What’s missing from the time travel romantic comedy genre? A harsh dystopia. What if every manic pixie dream girl, was secretly a talent scout from the future? What if someone told you your magnum opus finds an audience long after you die? This story is a commentary on where I think the entertainment industry is headed.

Hand me the keys to the Delorean and I’ll show you an alternate timeline. Here’s some of the irresponsible things I’d do with a time machine.

"Drew, you just ran over Hitler with a Delorean!"
“Drew, you just ran over Hitler with a Delorean!” “HE WAS IN MY WAY!”

My Time Travel Romantic Comedy Pitch

This isn’t a synopsis, it’s a loose pitch, a parade of plot points, a poll of possibilities. If you think it’s something worth developing, say so in the comments.

Logline: A publicist travels back in time to seduce an author whose fame was achieved after his death. Her firm specializes in corrupting these unsung geniuses with stardom, and reaping in the profits.

Character/Drive

In the not too distant future: every film, TV show, and video game is based on an established work. New intellectual properties are considered risky investments. The corporations with the most time-honored masterpieces in their vaults own the entertainment industry.

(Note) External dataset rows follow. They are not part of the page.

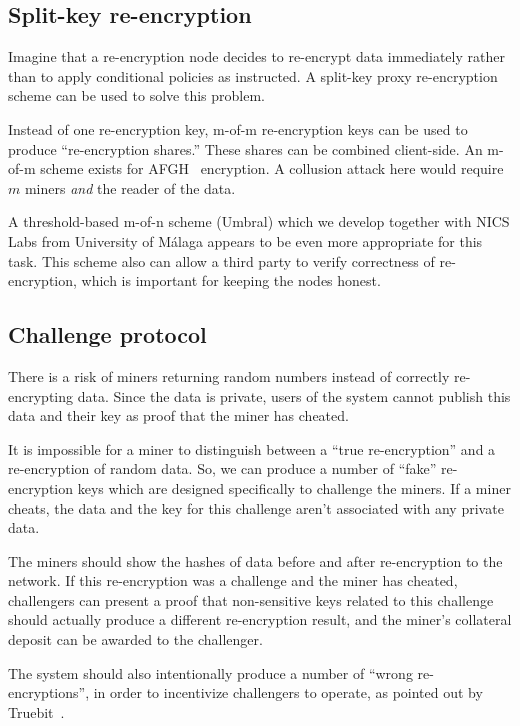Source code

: \documentclass[longbibliography,nofootinbib]{revtex4-1}
\begin{document}
\begin{CJK*}{UTF8}{gbsn}
\subsection{Split-key re-encryption}
\label{sec:split-key}

Imagine that a re-encryption node decides to re-encrypt data immediately rather than to apply conditional policies as instructed.
A split-key proxy re-encryption scheme can be used to solve this problem.

Instead of one re-encryption key, m-of-m re-encryption keys can be used to produce ``re-encryption shares.''
These shares can be combined client-side.
An m-of-m scheme exists for AFGH~\cite{AFGH} encryption.
A collusion attack here would require $m$ miners \emph{and} the reader of the data.

A threshold-based m-of-n scheme (Umbral) which we develop together with NICS Labs from University of M{\'a}laga appears to be even more appropriate for this task.
This scheme also can allow a third party to verify correctness of re-encryption, which is important for keeping the nodes honest.

\subsection{Challenge protocol}
\label{sec:challenge-protocol}

There is a risk of miners returning random numbers instead of correctly re-encrypting data.
Since the data is private, users of the system cannot publish this data and their key as proof that the miner has cheated.

It is impossible for a miner to distinguish between a ``true re-encryption'' and a re-encryption of random data.
So, we can produce a number of ``fake'' re-encryption keys which are designed specifically to challenge the miners.
If a miner cheats, the data and the key for this challenge aren't associated with any private data.

The miners should show the hashes of data before and after re-encryption to the network.
If this re-encryption was a challenge and the miner has cheated, challengers can present a proof that non-sensitive keys related to this challenge should actually
produce a different re-encryption result, and the miner's collateral deposit can be awarded to the challenger.

The system should also intentionally produce a number of ``wrong re-encryptions'', in order to incentivize challengers to operate, as pointed out by
Truebit~\cite{truebit}.


\end{CJK*}
\end{document}
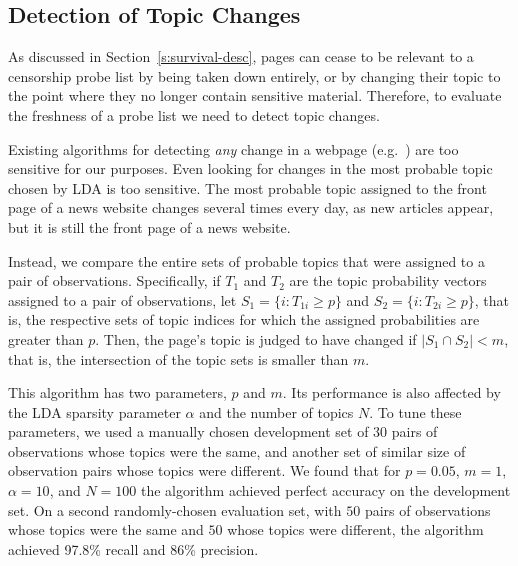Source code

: \subsection{Detection of Topic Changes}
\label{s:topic_change}

As discussed in Section~\ref{s:survival-desc}, pages can cease to be
relevant to a censorship probe list by being taken down entirely, or
by changing their topic to the point where they no longer contain
sensitive material. Therefore, to evaluate the freshness of a probe
list we need to detect topic changes.

Existing algorithms for detecting \emph{any} change in a webpage
(e.g.~\cite{Chakravarthy2006CDN}) are too sensitive for our purposes.
Even looking for changes in the most probable topic chosen by LDA is
too sensitive. The most probable topic assigned to the front page of a
news website changes several times every day, as new articles appear,
but it is still the front page of a news website.

Instead, we compare the entire sets of probable topics that were
assigned to a pair of observations.  Specifically, if $T_1$ and $T_2$
are the topic probability vectors assigned to a pair of observations,
let $S_1 = \{ i : T_{1i} \ge p \}$ and $S_2 = \{ i : T_{2i} \ge p \}$,
that is, the respective sets of topic indices for which the assigned
probabilities are greater than $p$.  Then, the page's topic is judged
to have changed if $|S_1 \cap S_2| < m$, that is, the intersection of
the topic sets is smaller than $m$.

This algorithm has two parameters, $p$ and $m$. Its performance is
also affected by the LDA sparsity parameter $\alpha$ and the number of
topics $N$.  To tune these parameters, we used a manually chosen
development set of $30$ pairs of observations whose topics were the
same, and another set of similar size of observation pairs whose
topics were different. We found that for $p=0.05$, $m=1$, $\alpha=10$,
and $N=100$ the algorithm achieved perfect accuracy on the
development set.  On a second randomly-chosen evaluation set, with $50$
pairs of observations whose topics were the same and $50$ whose topics
were different, the algorithm achieved 97.8\% recall and
86\% precision.

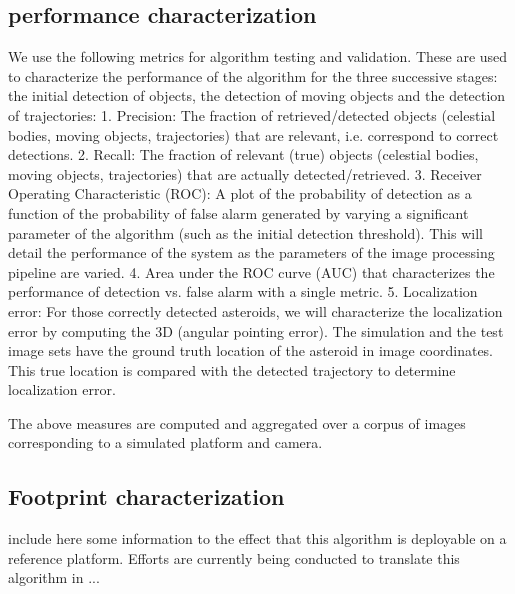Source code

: \subsection{performance characterization}
We use the following metrics for algorithm testing and validation.  These are used to characterize the performance of the algorithm for the three successive stages: the initial detection of objects, the detection of moving objects and the detection of trajectories:
1.	Precision: The fraction of retrieved/detected objects (celestial bodies, moving objects, trajectories) that are relevant, i.e. correspond to correct detections.
2.	Recall: The fraction of relevant (true) objects (celestial bodies, moving objects, trajectories) that are actually detected/retrieved.
3.	Receiver Operating Characteristic (ROC): A plot of the probability of detection as a function of the probability of false alarm generated by varying a significant parameter of the algorithm (such as the initial detection threshold).  This will detail the performance of the system as the parameters of the image processing pipeline are varied. 
4.	Area under the ROC curve (AUC) that characterizes the performance of detection vs. false alarm with a single metric.
5.	Localization error: For those correctly detected asteroids, we will characterize the localization error by computing the 3D (angular pointing error).  The simulation and the test image sets have the ground truth location of the asteroid in image coordinates.  This true location is compared with the detected trajectory to determine localization error.

The above measures are computed and aggregated over a corpus of images corresponding to a simulated platform and camera.
\subsection{Footprint characterization}
include here some information to the effect that this algorithm is deployable on a reference platform.
Efforts are currently being conducted to translate this algorithm in ...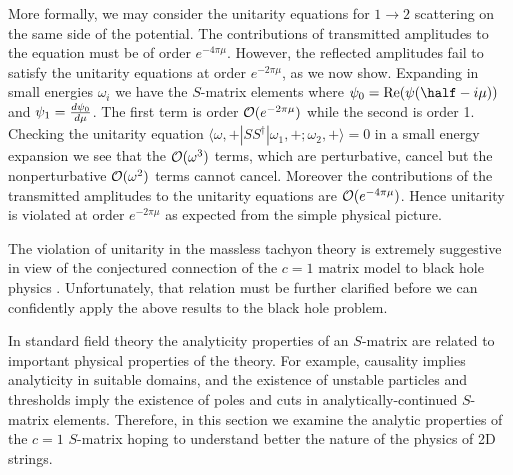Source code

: More formally, we may
consider the unitarity equations for $1\to 2$ scattering on the
same side of the potential. The contributions of
 transmitted amplitudes
to the equation must be of order $e^{-4\pi \mu}$. However, the
reflected amplitudes fail to satisfy the unitarity equations at
order $e^{-2\pi \mu}$, as we now show. Expanding in small
energies $\omega_i$ we have the $S$-matrix elements
\eqn{}
where $\psi_0 = {\rm Re}(\psi(\half - i\mu))$ and
$\psi_1 = {d \psi_0 \over d\mu}$.
The first term is order ${\cal O}(e^{-2\pi\mu})$ while the second is order 1.
Checking the unitarity equation
$\langle \omega,+|S S^\dagger|\omega_1,+;\omega_2,+\rangle=0$
in a small energy expansion we
see that the ${\cal O}(\omega^3)$
terms, which are perturbative, cancel but
the nonperturbative ${\cal O}(\omega^2)$ terms cannot cancel. Moreover
the contributions of the transmitted amplitudes to the unitarity
equations are ${\cal O}(e^{-4\pi\mu})$. Hence unitarity
is violated at order $e^{-2\pi\mu}$ as expected from the simple physical
picture. 
 
The violation of unitarity in the massless tachyon theory
is extremely suggestive in view of the conjectured
connection of the $c=1$ matrix model to black hole physics
\nref{}%
\nref{}%
\nref{}%
\nref{}%
. 
Unfortunately, that relation must be further
clarified before we can confidently apply the above results
to the black hole problem.
 
 
 
In standard field theory the analyticity properties of an 
$S$-matrix are related to important physical properties of 
the theory.%
For example, causality implies analyticity in suitable domains, and 
the existence of unstable particles and thresholds imply the existence
of poles and cuts in analytically-continued $S$-matrix elements.
Therefore, in this section we examine the analytic properties
of the $c=1$ $S$-matrix 
hoping to understand better the nature of the physics of 2D 
strings.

Ashlynn is a scout for a publishing firm. Charged with copywriting classics before they enter into the public domain, she gets to these stories before their audience can. Violating restrictions on time travel, her firm has offices that stretch back to the dawn of the printing press.

Ashlynn specializes in finding authors who gained notoriety after their deaths. Traveling to when they were in their prime, she wins them over with sweet talk, and publishing contracts. For minuscule costs in the past, she reaps massive benefits for the future.

Ashlynn’s firm is responsible for an alternate reality where Edgar Allen Poe lives to become a bored true crime author, where H.P. Lovecraft struggles to step out of the shadow of his Cthulhu mythos, and fame gives Henry David Thoreau a new found affection for the big city.

Ashlynn pressures Herman Melville into writing a sequel to Moby Dick. It undermines the original’s message, turning the series into a precursor for Jaws.

As a scout, Ashlynn does her best to avoid the firm’s temporal agents, dark figures who travel back in time to enforce the firm’s agenda. They make sure their golden geese keep laying eggs. Whenever an author has a flight of fancy, these shadow figures clip their wings. Sabotaging lives, the agents put these writers back in front of the blank page. The firm regards their authors, who would never have achieved acclaim without them, as their prose spewing property.

Ashlynn watches the agents detain Emily Dickinson, when she tries to burn her journals. She sees them catch Franz Kafka trying to do the same. When he writes about their “Kafkaesque” time bending schemes, she’s surprised to find they publish it as it is.

Ashlynn thwarts Sylvia Plath’s suicide attempt. The agents throw her client into a padded cell, where the price of daylight is a page of poetry.

“Drew, you just hit Bin Laden with a flying skateboard!” “IT’S CALLED A HOVERBOARD, OLD MAN!”